What I Learned Building My First AI-Assisted Side Project

I was scrolling through tech Twitter when I saw another viral photo of a billboard from Highway 101 in San Francisco. Someone in the comments asked "what company is this?" and nobody knew.

This happens constantly. And as a marketer, I get a little FOMO from only being able to interpret these billboards from behind my laptop vs in my car on a daily commute

So had an idea for an online archive of all these billboards. Another "idea" but how do I actually bring it to life? Enter techbillboards.ai

The Weekend Build

Friday Night

I opened my laptop around 8 PM with a simple goal: build a site where people can browse tech billboards and actually understand what the companies do.

My stack choice:

  • Lovable for rapid prototyping and deployment. You can go from idea to deployed app faster than traditional development workflows.

  • Supabase for the database and auth. PostgreSQL with built-in auth and real-time features. I knew I'd want user submissions eventually.

  • Logo.dev for company logos. Consistent company branding without hunting down logo files. One API call gets you clean SVGs.

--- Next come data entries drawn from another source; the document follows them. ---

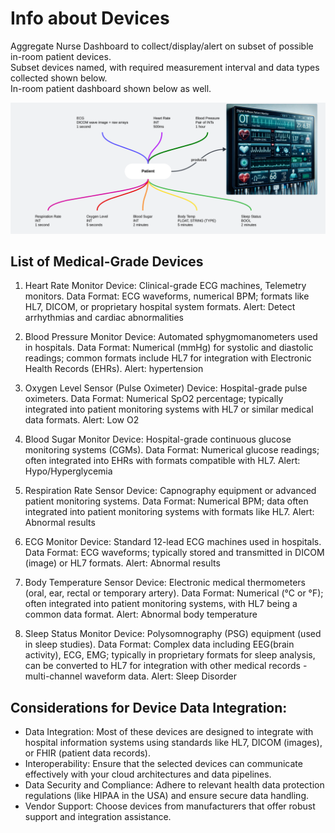 # Info about Devices

Aggregate Nurse Dashboard to collect/display/alert on subset of possible in-room patient devices.  
Subset devices named, with required measurement interval and data types collected shown below.  
In-room patient dashboard shown below as well.  

<img src="https://github.com/lynnlangit/architects-who-code/blob/main/Kata-2024/images/patient-devices.png" width=800>

## List of Medical-Grade Devices

1. Heart Rate Monitor
Device: Clinical-grade ECG machines, Telemetry monitors.
Data Format: ECG waveforms, numerical BPM; formats like HL7, DICOM, or proprietary hospital system formats.
Alert: Detect arrhythmias and cardiac abnormalities

2. Blood Pressure Monitor
Device: Automated sphygmomanometers used in hospitals.
Data Format: Numerical (mmHg) for systolic and diastolic readings; common formats include HL7 for integration with Electronic Health Records (EHRs).
Alert: hypertension

3. Oxygen Level Sensor (Pulse Oximeter)
Device: Hospital-grade pulse oximeters.
Data Format: Numerical SpO2 percentage; typically integrated into patient monitoring systems with HL7 or similar medical data formats.
Alert: Low O2

4. Blood Sugar Monitor
Device: Hospital-grade continuous glucose monitoring systems (CGMs).
Data Format: Numerical glucose readings; often integrated into EHRs with formats compatible with HL7.
Alert: Hypo/Hyperglycemia

5. Respiration Rate Sensor
Device: Capnography equipment or advanced patient monitoring systems.
Data Format: Numerical BPM; data often integrated into patient monitoring systems with formats like HL7.
Alert: Abnormal results

6. ECG Monitor
Device: Standard 12-lead ECG machines used in hospitals.
Data Format: ECG waveforms; typically stored and transmitted in DICOM (image) or HL7 formats.
Alert: Abnormal results

7. Body Temperature Sensor
Device: Electronic medical thermometers (oral, ear, rectal or temporary artery).
Data Format: Numerical (°C or °F); often integrated into patient monitoring systems, with HL7 being a common data format.
Alert: Abnormal body temperature

8. Sleep Status Monitor
Device: Polysomnography (PSG) equipment (used in sleep studies).
Data Format: Complex data including EEG(brain activity), ECG, EMG; typically in proprietary formats for sleep analysis, can be converted to HL7 for integration with other medical records - multi-channel waveform data.
Alert: Sleep Disorder

## Considerations for Device Data Integration:
- Data Integration: Most of these devices are designed to integrate with hospital information systems using standards like HL7, DICOM (images), or FHIR (patient data records).
- Interoperability: Ensure that the selected devices can communicate effectively with your cloud architectures and data pipelines.
- Data Security and Compliance: Adhere to relevant health data protection regulations (like HIPAA in the USA) and ensure secure data handling.
- Vendor Support: Choose devices from manufacturers that offer robust support and integration assistance.
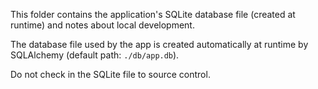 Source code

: This folder contains the application's SQLite database file (created at runtime) and notes about local development.

The database file used by the app is created automatically at runtime by SQLAlchemy (default path: `./db/app.db`).

Do not check in the SQLite file to source control.
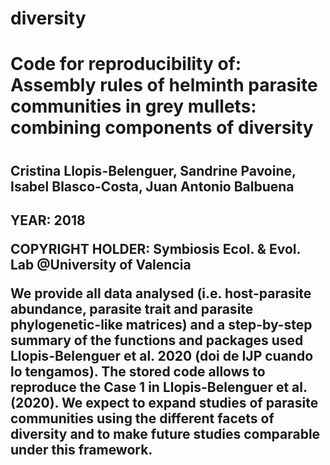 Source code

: # diversity
<h1>Code for reproducibility of: Assembly rules of helminth parasite communities in grey mullets: combining components of diversity<h1>
  <h2>Cristina Llopis-Belenguer, Sandrine Pavoine, Isabel Blasco-Costa, Juan Antonio Balbuena<h2>
  <p><b>YEAR:</b> 2018  </p> 
<p><b>COPYRIGHT HOLDER:</b> Symbiosis Ecol. & Evol. Lab @University of Valencia</p>
<p>We provide all data analysed (i.e. host-parasite abundance, parasite trait and parasite phylogenetic-like matrices) and a step-by-step summary of the functions and packages used Llopis-Belenguer et al. 2020 (doi de IJP cuando lo tengamos). The stored code allows to reproduce the Case 1 in Llopis-Belenguer et al. (2020). We expect to expand studies of parasite communities using the different facets of diversity and to make future studies comparable under this framework.</p>

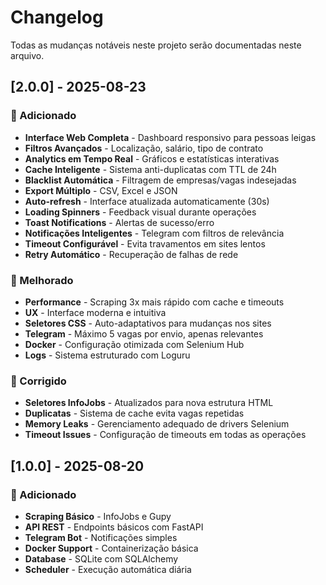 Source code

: # Changelog

Todas as mudanças notáveis neste projeto serão documentadas neste arquivo.

## [2.0.0] - 2025-08-23

### 🚀 Adicionado
- **Interface Web Completa** - Dashboard responsivo para pessoas leigas
- **Filtros Avançados** - Localização, salário, tipo de contrato
- **Analytics em Tempo Real** - Gráficos e estatísticas interativas
- **Cache Inteligente** - Sistema anti-duplicatas com TTL de 24h
- **Blacklist Automática** - Filtragem de empresas/vagas indesejadas
- **Export Múltiplo** - CSV, Excel e JSON
- **Auto-refresh** - Interface atualizada automaticamente (30s)
- **Loading Spinners** - Feedback visual durante operações
- **Toast Notifications** - Alertas de sucesso/erro
- **Notificações Inteligentes** - Telegram com filtros de relevância
- **Timeout Configurável** - Evita travamentos em sites lentos
- **Retry Automático** - Recuperação de falhas de rede

### 🔧 Melhorado
- **Performance** - Scraping 3x mais rápido com cache e timeouts
- **UX** - Interface moderna e intuitiva
- **Seletores CSS** - Auto-adaptativos para mudanças nos sites
- **Telegram** - Máximo 5 vagas por envio, apenas relevantes
- **Docker** - Configuração otimizada com Selenium Hub
- **Logs** - Sistema estruturado com Loguru

### 🐛 Corrigido
- **Seletores InfoJobs** - Atualizados para nova estrutura HTML
- **Duplicatas** - Sistema de cache evita vagas repetidas
- **Memory Leaks** - Gerenciamento adequado de drivers Selenium
- **Timeout Issues** - Configuração de timeouts em todas as operações

## [1.0.0] - 2025-08-20

### 🚀 Adicionado
- **Scraping Básico** - InfoJobs e Gupy
- **API REST** - Endpoints básicos com FastAPI
- **Telegram Bot** - Notificações simples
- **Docker Support** - Containerização básica
- **Database** - SQLite com SQLAlchemy
- **Scheduler** - Execução automática diária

I started with a conversation with Claude: "Help me build a billboard catalog site with location data and company information." About 30 minutes later, I had a working prototype and detailed product requirements.

Saturday

Most of Saturday was spent on the core functionality: company profile pages with descriptions and links; location mapping so people can see where billboards actually are; search and filtering by company, location, or campaign type.

At this point, I switched to Lovable chat. I'd describe what I wanted, get working code, test it, then immediately think of the next improvement.

By Saturday evening, I was uploading billboard photos and company data. Started with the obvious ones: PostHog, Intercom, Artisan…

Sunday

The hardest part wasn't technical - it was content. I needed 50+ billboard campaigns to make the site feel complete.

I reverse-searched examples I had previously seen on my feeds. Searched for "101 billboard," "sf billboard," "ai billboard," etc. Scraped results I could find on twitter/x and linkedin.

This took longer than the actual development. Turns out building the database is easy. Filling it with good data is the real work.

Deployed around 6 PM. Total build time: maybe 10 hours across three days.

The Response

Posted about it on LinkedIn wedensday morning. Within hours:

  • The NYTimes had just released a quiz on tech billboards. Got to offer a gift link.

  • A few marketing team asked for better photos (more staged versions) than the user snapped photos pulled from car rides

  • A few founders asking if they could get included.

Traffic hit 1K visitors in the first week. Not bad for a weekend side project.

The Bigger Shift

AI eliminated all the setup friction. Instead of spending hours configuring Supabase schemas or fighting with CSS layouts (which normally would have stopped me dead in my tracks), I focused on product decisions: data architecture decisions, content strategy, and design choices. It handled Initial database design, boilerplate React components, API endpoint setup, responsive CSS frameworks, and basic error handling.

TechBillboards.ai isn't revolutionary. It's a simple catalog site that solves a specific problem.

But the process of building it changed how I approach every work problem.

Before: "This should exist. Maybe I'll buy a domain and get to it one day."
Now: "This should exist. Let me build it this weekend."